Assignment: Where in the records does the word "shadcn" occur? Copy each line in which it does.

Data provided:
>>>

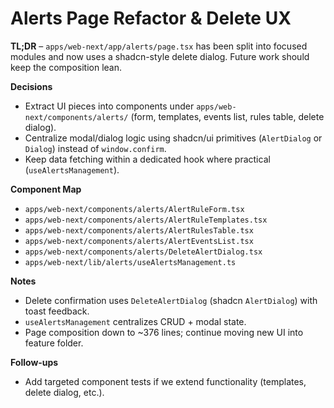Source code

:# Alerts Page Refactor & Delete UX

**TL;DR** – `apps/web-next/app/alerts/page.tsx` has been split into focused modules and now uses a shadcn-style delete dialog. Future work should keep the composition lean.

**Decisions**
- Extract UI pieces into components under `apps/web-next/components/alerts/` (form, templates, events list, rules table, delete dialog).
- Centralize modal/dialog logic using shadcn/ui primitives (`AlertDialog` or `Dialog`) instead of `window.confirm`.
- Keep data fetching within a dedicated hook where practical (`useAlertsManagement`).

**Component Map**
- `apps/web-next/components/alerts/AlertRuleForm.tsx`
- `apps/web-next/components/alerts/AlertRuleTemplates.tsx`
- `apps/web-next/components/alerts/AlertRulesTable.tsx`
- `apps/web-next/components/alerts/AlertEventsList.tsx`
- `apps/web-next/components/alerts/DeleteAlertDialog.tsx`
- `apps/web-next/lib/alerts/useAlertsManagement.ts`

**Notes**
- Delete confirmation uses `DeleteAlertDialog` (shadcn `AlertDialog`) with toast feedback.
- `useAlertsManagement` centralizes CRUD + modal state.
- Page composition down to ~376 lines; continue moving new UI into feature folder.

**Follow-ups**
- Add targeted component tests if we extend functionality (templates, delete dialog, etc.).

<<<

Reply to the task:
**TL;DR** – `apps/web-next/app/alerts/page.tsx` has been split into focused modules and now uses a shadcn-style delete dialog. Future work should keep the composition lean.
- Centralize modal/dialog logic using shadcn/ui primitives (`AlertDialog` or `Dialog`) instead of `window.confirm`.
- Delete confirmation uses `DeleteAlertDialog` (shadcn `AlertDialog`) with toast feedback.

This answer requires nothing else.